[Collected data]

* * *

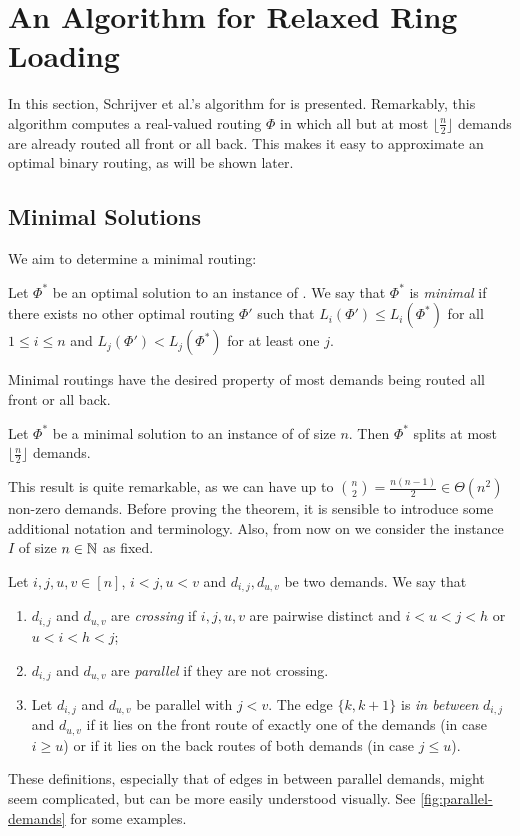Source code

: \section{An Algorithm for Relaxed Ring Loading}
\label{sec:relaxed-ring-loading}

In this section, Schrijver et al.'s \cite{schrijver99} algorithm for \RRL is presented.
Remarkably, this algorithm computes a real-valued routing $\Phi$ in which all but at most $\lfloor \frac{n}{2} \rfloor$ demands are already routed all front or all back.
This makes it easy to approximate an optimal binary routing, as will be shown later.

\subsection{Minimal Solutions}

We aim to determine a minimal routing:

\begin{definition}
	Let $\Phi^\ast$ be an optimal solution to an instance of \RRL.
	We say that $\Phi^\ast$ is \emph{minimal} if there exists no other optimal routing $\Phi'$ such that $L_i(\Phi') \leq L_i(\Phi^\ast)$ for all $1 \leq i \leq n$ and $L_j(\Phi') < L_j(\Phi^\ast)$ for at least one $j$.
\end{definition}

Minimal routings have the desired property of most demands being routed all front or all back.
\begin{theorem}
	\label{theo:number-of-splits}
	Let $\Phi^\ast$ be a minimal solution to an instance of \RRL of size $n$.
	Then $\Phi^\ast$ splits at most $\lfloor \frac{n}{2} \rfloor$ demands.
\end{theorem}

This result is quite remarkable, as we can have up to $\binom{n}{2} = \frac{n(n-1)}{2} \in \Theta(n^2)$ non-zero demands.
Before proving the theorem, it is sensible to introduce some additional notation and terminology.
Also, from now on we consider the \RRL instance $I$ of size $n \in \mathbb{N}$ as fixed.
\begin{definition}
	Let $i, j, u, v \in [n]$, $i < j, u < v$ and $d_{i,j}, d_{u, v}$ be two demands.
	We say that
	\begin{enumerate}
		\item $d_{i, j}$ and $d_{u, v}$ are \emph{crossing} if $i, j, u, v$ are pairwise distinct and $i < u < j < h$ or $u < i < h < j$;
		\item $d_{i, j}$ and $d_{u, v}$ are \emph{parallel} if they are not crossing.
		\item Let $d_{i, j}$ and $d_{u, v}$ be parallel with $j < v$.
		The edge $\{k, k+1\}$ is \emph{in between} $d_{i,j}$ and $d_{u, v}$ if it lies on the front route of exactly one of the demands (in case $i \geq u$) or if it lies on the back routes of both demands (in case $j \leq u$).
	\end{enumerate}
\end{definition}
These definitions, especially that of edges in between parallel demands, might seem complicated, but can be more easily understood visually.
See \cref{fig:parallel-demands} for some examples.

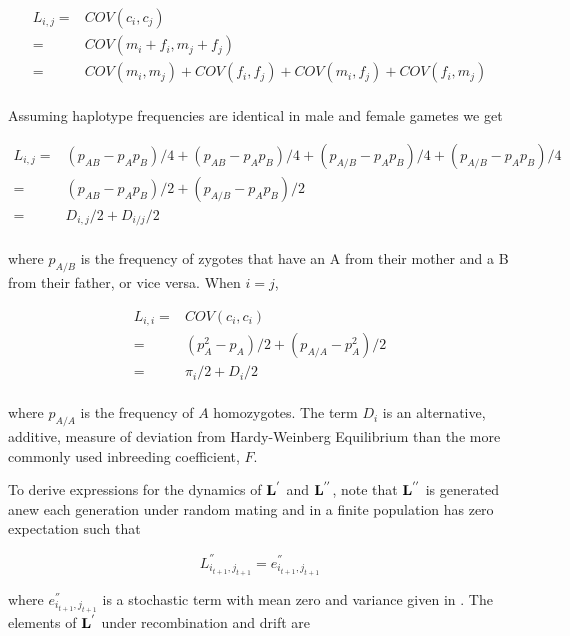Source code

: \documentclass[12pt]{article}
\begin{document}
\begin{bibunit}
\begin{equation}
\begin{array}{rl}
L_{i,j} =& COV(c_i, c_j)\\
        =& COV(m_i+f_i,  m_j+f_j)\\
        =& COV(m_i,  m_j)+COV(f_i,f_j)+COV(m_i,  f_j)+COV(f_i,  m_j)\\
\end{array}
\end{equation}

Assuming haplotype frequencies are identical in male and female gametes we get

\begin{equation}
\begin{array}{rl}
L_{i,j} =& (p_{AB}-p_{A}p_{B})/4+(p_{AB}-p_{A}p_{B})/4+(p_{A/B}-p_{A}p_{B})/4+(p_{A/B}-p_{A}p_{B})/4\\
=& (p_{AB}-p_{A}p_{B})/2+(p_{A/B}-p_{A}p_{B})/2\\
=& D_{i,j}/2+D_{i/j}/2\\
\end{array}
\end{equation}

where $p_{A/B}$ is the frequency of zygotes that have an A from their mother and a B from their father, or vice versa.  When $i=j$,

\begin{equation}
\begin{array}{rl}
L_{i,i} =& COV(c_i, c_i)\\
=& (p_{A}^2-p_{A})/2+(p_{A/A}-p_{A}^2)/2\\
=& \pi_i/2+D_{i}/2\\
\end{array}
\end{equation}

where $p_{A/A}$ is the frequency of $A$ homozygotes. The term $D_i$ is an alternative, additive, measure of deviation from Hardy-Weinberg Equilibrium than the more commonly used inbreeding coefficient, $F$. 

To derive expressions for the dynamics of ${\bf L}^{'}$ and ${\bf L}^{''}$, note that ${\bf L}^{''}$ is generated anew each generation under random mating and in a finite population has zero expectation such that

\begin{equation}
L^{''}_{i_{t+1}, j_{t+1}} = e^{''}_{i_{t+1}, j_{t+1}}
\end{equation}

where $e^{''}_{i_{t+1}, j_{t+1}}$ is a stochastic term with mean zero and variance given in \citet{Weir.1996}. The elements of ${\bf L}^{'}$ under recombination and drift are \citep{Hill.1968, Santiago.1998}


\end{bibunit}
\end{document}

* * *

WHAT IS NEEDED — Your copy should match every entry above exactly and contain no pictures.

RESPONSE —
Source code

: \section{An Algorithm for Relaxed Ring Loading}
\label{sec:relaxed-ring-loading}

In this section, Schrijver et al.'s \cite{schrijver99} algorithm for \RRL is presented.
Remarkably, this algorithm computes a real-valued routing $\Phi$ in which all but at most $\lfloor \frac{n}{2} \rfloor$ demands are already routed all front or all back.
This makes it easy to approximate an optimal binary routing, as will be shown later.

\subsection{Minimal Solutions}

We aim to determine a minimal routing:

\begin{definition}
	Let $\Phi^\ast$ be an optimal solution to an instance of \RRL.
	We say that $\Phi^\ast$ is \emph{minimal} if there exists no other optimal routing $\Phi'$ such that $L_i(\Phi') \leq L_i(\Phi^\ast)$ for all $1 \leq i \leq n$ and $L_j(\Phi') < L_j(\Phi^\ast)$ for at least one $j$.
\end{definition}

Minimal routings have the desired property of most demands being routed all front or all back.
\begin{theorem}
	\label{theo:number-of-splits}
	Let $\Phi^\ast$ be a minimal solution to an instance of \RRL of size $n$.
	Then $\Phi^\ast$ splits at most $\lfloor \frac{n}{2} \rfloor$ demands.
\end{theorem}

This result is quite remarkable, as we can have up to $\binom{n}{2} = \frac{n(n-1)}{2} \in \Theta(n^2)$ non-zero demands.
Before proving the theorem, it is sensible to introduce some additional notation and terminology.
Also, from now on we consider the \RRL instance $I$ of size $n \in \mathbb{N}$ as fixed.
\begin{definition}
	Let $i, j, u, v \in [n]$, $i < j, u < v$ and $d_{i,j}, d_{u, v}$ be two demands.
	We say that
	\begin{enumerate}
		\item $d_{i, j}$ and $d_{u, v}$ are \emph{crossing} if $i, j, u, v$ are pairwise distinct and $i < u < j < h$ or $u < i < h < j$;
		\item $d_{i, j}$ and $d_{u, v}$ are \emph{parallel} if they are not crossing.
		\item Let $d_{i, j}$ and $d_{u, v}$ be parallel with $j < v$.
		The edge $\{k, k+1\}$ is \emph{in between} $d_{i,j}$ and $d_{u, v}$ if it lies on the front route of exactly one of the demands (in case $i \geq u$) or if it lies on the back routes of both demands (in case $j \leq u$).
	\end{enumerate}
\end{definition}
These definitions, especially that of edges in between parallel demands, might seem complicated, but can be more easily understood visually.
See \cref{fig:parallel-demands} for some examples.

Source code

: \documentclass[12pt]{article}
\begin{document}
\begin{bibunit}
\begin{equation}
\begin{array}{rl}
L_{i,j} =& COV(c_i, c_j)\\
        =& COV(m_i+f_i,  m_j+f_j)\\
        =& COV(m_i,  m_j)+COV(f_i,f_j)+COV(m_i,  f_j)+COV(f_i,  m_j)\\
\end{array}
\end{equation}

Assuming haplotype frequencies are identical in male and female gametes we get

\begin{equation}
\begin{array}{rl}
L_{i,j} =& (p_{AB}-p_{A}p_{B})/4+(p_{AB}-p_{A}p_{B})/4+(p_{A/B}-p_{A}p_{B})/4+(p_{A/B}-p_{A}p_{B})/4\\
=& (p_{AB}-p_{A}p_{B})/2+(p_{A/B}-p_{A}p_{B})/2\\
=& D_{i,j}/2+D_{i/j}/2\\
\end{array}
\end{equation}

where $p_{A/B}$ is the frequency of zygotes that have an A from their mother and a B from their father, or vice versa.  When $i=j$,

\begin{equation}
\begin{array}{rl}
L_{i,i} =& COV(c_i, c_i)\\
=& (p_{A}^2-p_{A})/2+(p_{A/A}-p_{A}^2)/2\\
=& \pi_i/2+D_{i}/2\\
\end{array}
\end{equation}

where $p_{A/A}$ is the frequency of $A$ homozygotes. The term $D_i$ is an alternative, additive, measure of deviation from Hardy-Weinberg Equilibrium than the more commonly used inbreeding coefficient, $F$. 

To derive expressions for the dynamics of ${\bf L}^{'}$ and ${\bf L}^{''}$, note that ${\bf L}^{''}$ is generated anew each generation under random mating and in a finite population has zero expectation such that

\begin{equation}
L^{''}_{i_{t+1}, j_{t+1}} = e^{''}_{i_{t+1}, j_{t+1}}
\end{equation}

where $e^{''}_{i_{t+1}, j_{t+1}}$ is a stochastic term with mean zero and variance given in \citet{Weir.1996}. The elements of ${\bf L}^{'}$ under recombination and drift are \citep{Hill.1968, Santiago.1998}


\end{bibunit}
\end{document}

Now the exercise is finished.